TASK
Return the lines below in which the string "done" occurs.

SUPPLIED ENTRIES
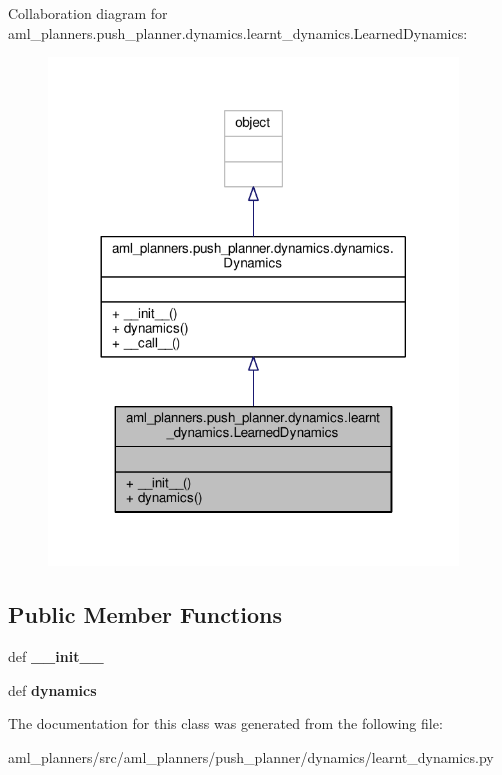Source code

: Collaboration diagram for aml\-\_\-planners.\-push\-\_\-planner.\-dynamics.\-learnt\-\_\-dynamics.\-Learned\-Dynamics\-:
\nopagebreak
\begin{figure}[H]
\begin{center}
\leavevmode
\includegraphics[width=308pt]{classaml__planners_1_1push__planner_1_1dynamics_1_1learnt__dynamics_1_1_learned_dynamics__coll__graph}
\end{center}
\end{figure}
\subsection*{Public Member Functions}
\begin{DoxyCompactItemize}
\item 
\hypertarget{classaml__planners_1_1push__planner_1_1dynamics_1_1learnt__dynamics_1_1_learned_dynamics_a788c6dd487c5b8c1b76eb366b0240bf9}{def {\bfseries \-\_\-\-\_\-init\-\_\-\-\_\-}}\label{classaml__planners_1_1push__planner_1_1dynamics_1_1learnt__dynamics_1_1_learned_dynamics_a788c6dd487c5b8c1b76eb366b0240bf9}

\item 
\hypertarget{classaml__planners_1_1push__planner_1_1dynamics_1_1learnt__dynamics_1_1_learned_dynamics_a789eccdf00110cd2b3de786010fd54fb}{def {\bfseries dynamics}}\label{classaml__planners_1_1push__planner_1_1dynamics_1_1learnt__dynamics_1_1_learned_dynamics_a789eccdf00110cd2b3de786010fd54fb}

\end{DoxyCompactItemize}


The documentation for this class was generated from the following file\-:\begin{DoxyCompactItemize}
\item 
aml\-\_\-planners/src/aml\-\_\-planners/push\-\_\-planner/dynamics/learnt\-\_\-dynamics.\-py\end{DoxyCompactItemize}
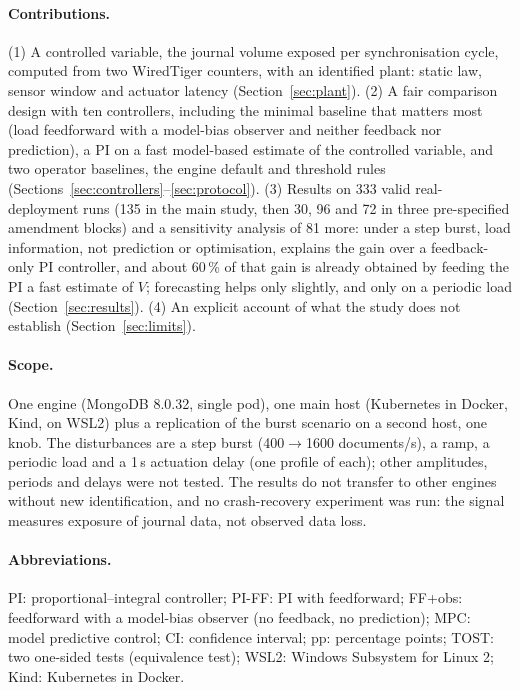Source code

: \documentclass[smallextended]{svjour3}
\begin{document}
\paragraph{Contributions.}
(1) A controlled variable, the journal volume exposed per synchronisation cycle,
computed from two WiredTiger counters, with an identified plant: static law,
sensor window and actuator latency (Section~\ref{sec:plant}).
(2) A fair comparison design with ten controllers, including the minimal
baseline that matters most (load feedforward with a model-bias observer and neither
feedback nor prediction), a PI on a fast model-based estimate of the controlled variable, and two operator baselines, the engine default and threshold rules (Sections~\ref{sec:controllers}--\ref{sec:protocol}).
(3) Results on 333 valid real-deployment runs (135 in the main study, then 30, 96 and 72 in three pre-specified amendment blocks) and a sensitivity analysis of 81 more: under a step burst, load information, not prediction or
optimisation, explains the gain over a feedback-only PI controller, and about 60\,\% of that gain is already obtained by feeding the PI a fast estimate of $V$; forecasting helps only slightly, and only on a periodic load
(Section~\ref{sec:results}).
(4) An explicit account of what the study does not establish
(Section~\ref{sec:limits}).

\paragraph{Scope.}
One engine (MongoDB 8.0.32, single pod), one main host (Kubernetes in Docker, Kind, on WSL2) plus a replication of the burst scenario on a second host, one knob. The
disturbances are a step burst (400$\to$1600 documents/s), a ramp, a periodic load and a 1\,s actuation delay (one profile of each); other amplitudes, periods and delays were not tested. The
results do not transfer to other engines without new identification, and no
crash-recovery experiment was run: the signal measures exposure of journal
data, not observed data loss.

\paragraph{Abbreviations.}
PI: proportional--integral controller; PI-FF: PI with feedforward; FF+obs: feedforward with a model-bias observer (no feedback, no prediction); MPC: model predictive control;
CI: confidence interval; pp: percentage points; TOST: two one-sided tests (equivalence test); WSL2: Windows Subsystem for Linux 2; Kind: Kubernetes in Docker.
\end{document}
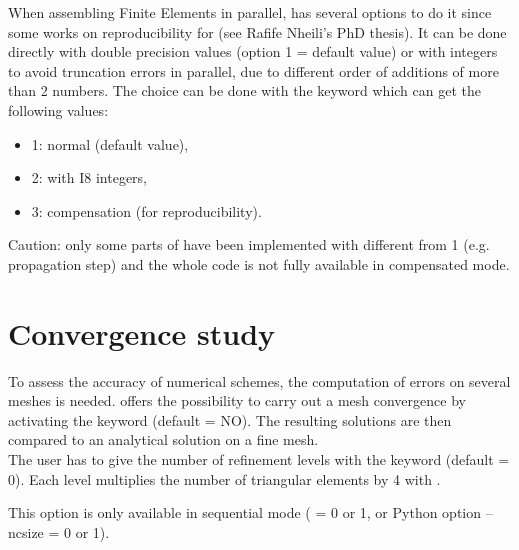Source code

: When assembling Finite Elements in parallel,  has several options
to do it since some works on reproducibility for \tel
(see Rafife Nheili's PhD thesis).
It can be done directly with double precision values
(option 1 = default value)
or with integers to avoid truncation errors in parallel, due to different
order of additions of more than 2 numbers.
The choice can be done with the keyword 
which can get the following values:
\begin{itemize}
\item 1: normal (default value),
\item 2: with I8 integers,
\item 3: compensation (for reproducibility).
\end{itemize}
Caution: only some parts of  have been implemented
with  different from 1
(e.g. propagation step) and the whole code is not fully available
in compensated mode.


\section{Convergence study}

To assess the accuracy of numerical schemes, the computation of errors
on several meshes is needed.
 offers the possibility to carry out a mesh convergence
by activating the keyword  (default = NO).
The resulting solutions are then compared to an analytical solution
on a fine mesh.\\

The user has to give the number of refinement levels with the keyword
 (default = 0).
Each level multiplies the number of triangular elements by 4 with \stbtel.

This option is only available in sequential mode
( = 0 or 1, or Python option --ncsize = 0 or 1).
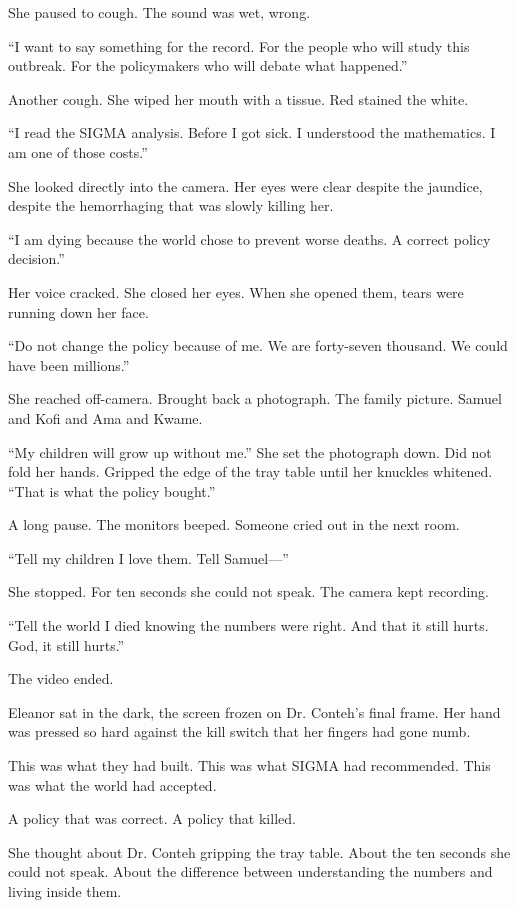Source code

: She paused to cough. The sound was wet, wrong.

``I want to say something for the record. For the people who will study this outbreak. For the policymakers who will debate what happened.''

Another cough. She wiped her mouth with a tissue. Red stained the white.

``I read the SIGMA analysis. Before I got sick. I understood the mathematics. I am one of those costs.''

She looked directly into the camera. Her eyes were clear despite the jaundice, despite the hemorrhaging that was slowly killing her.

``I am dying because the world chose to prevent worse deaths. A correct policy decision.''

Her voice cracked. She closed her eyes. When she opened them, tears were running down her face.

``Do not change the policy because of me. We are forty-seven thousand. We could have been millions.''

She reached off-camera. Brought back a photograph. The family picture. Samuel and Kofi and Ama and Kwame.

``My children will grow up without me.'' She set the photograph down. Did not fold her hands. Gripped the edge of the tray table until her knuckles whitened. ``That is what the policy bought.''

A long pause. The monitors beeped. Someone cried out in the next room.

``Tell my children I love them. Tell Samuel---''

She stopped. For ten seconds she could not speak. The camera kept recording.

``Tell the world I died knowing the numbers were right. And that it still hurts. God, it still hurts.''

The video ended.

Eleanor sat in the dark, the screen frozen on Dr. Conteh's final frame. Her hand was pressed so hard against the kill switch that her fingers had gone numb.

This was what they had built. This was what SIGMA had recommended. This was what the world had accepted.

A policy that was correct. A policy that killed.

She thought about Dr. Conteh gripping the tray table. About the ten seconds she could not speak. About the difference between understanding the numbers and living inside them.

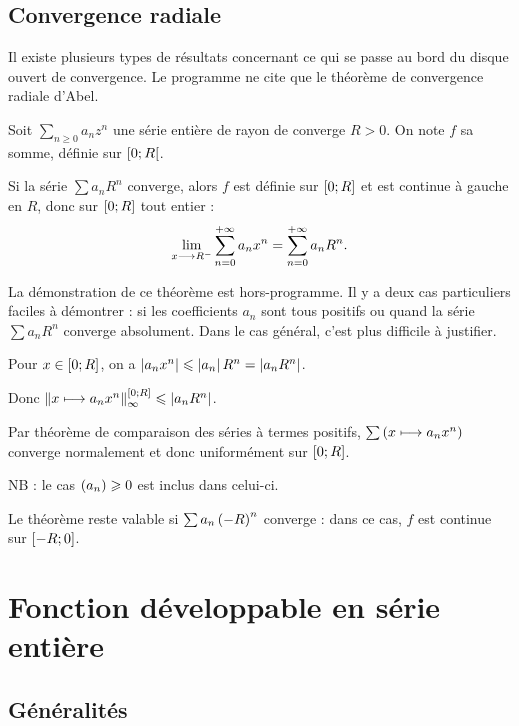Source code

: \subsection{Convergence radiale}

Il existe plusieurs types de résultats concernant ce qui se passe au bord du disque ouvert de convergence. Le programme ne cite que le théorème de convergence radiale d'Abel.

\begin{theo}
Soit \(\sum_{n\geq0}a_nz^n\) une série entière de rayon de converge \(R>0\). On note \(f\) sa somme, définie sur \(\left[0;R\right[\).

Si la série \(\sum a_nR^n\) converge, alors \(f\) est définie sur \(\left[0;R\right]\) et est continue à gauche en \(R\), donc sur \(\left[0;R\right]\) tout entier : \[\lim_{x\longrightarrow R^-}\sum_{n=0}^{+\infty}a_nx^n=\sum_{n=0}^{+\infty}a_nR^n.\]
\end{theo}

La démonstration de ce théorème est hors-programme. Il y a deux cas particuliers faciles à démontrer : si les coefficients \(a_n\) sont tous positifs ou quand la série \(\sum a_nR^n\) converge absolument. Dans le cas général, c'est plus difficile à justifier.

\begin{dem}
Pour \(x\in\left[0;R\right]\), on a \(\left\lvert a_nx^n\right\rvert\leqslant\left\lvert a_n\right\rvert R^n=\left\lvert a_nR^n\right\rvert\).

Donc \(\norme{x\mapsto a_nx^n}_\infty^{\intervii{0}{R}}\leq\abs{a_nR^n}\).

Par théorème de comparaison des séries à termes positifs, \(\sum\left(x\longmapsto a_nx^n\right)\) converge normalement et donc uniformément sur \(\left[0;R\right]\).

NB : le cas \(\left(a_n\right)\geqslant0\) est inclus dans celui-ci.
\end{dem}

\begin{rem}
Le théorème reste valable si \(\sum a_n\left(-R\right)^n\) converge : dans ce cas, \(f\) est continue sur \(\left[-R;0\right]\).
\end{rem}

\section{Fonction développable en série entière}

\subsection{Généralités}

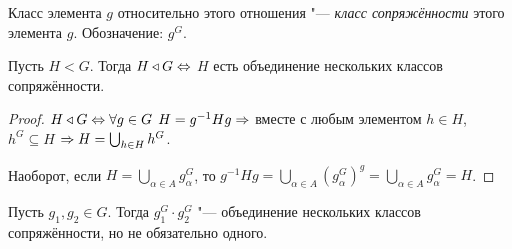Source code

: \documentclass[main]{subfiles}
\begin{document}
\begin{definition}
  Класс элемента \( g \)
  относительно этого отношения "---
  \emph{класс сопряжённости} этого
  элемента $g$. Обозначение: $g^G$.
\end{definition}

\begin{proposition}
  Пусть $H < G$.
  Тогда $H \triangleleft G \Leftrightarrow$ $H$ есть объединение
  нескольких классов сопряжённости.
\end{proposition}
\begin{proof}
  $H \triangleleft G \Leftrightarrow \forall {g \in G} \; \, H = g^{-1} H g \Rightarrow$ вместе с любым элементом
  $h \in H$, $h^G \subseteq H$ $\Rightarrow H = \bigcup_{h \in H} h^G$.

  Наоборот, если $H = \bigcup_{\alpha \in A} g_\alpha^G$,
  то $g^{-1} Hg =
  \bigcup_{\alpha \in A} (g_\alpha^G)^g =
  \bigcup_{\alpha \in A} g_\alpha^G = H$.
\end{proof}

\begin{exercise}
  Пусть $g_1, g_2 \in G$. Тогда $g_1^G \cdot g_2^G$ "--- объединение нескольких
  классов сопряжённости, но не обязательно одного.
\end{exercise}
\end{document}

WRITTEN REPLY
It can be done directly with double precision values
The choice can be done with the keyword 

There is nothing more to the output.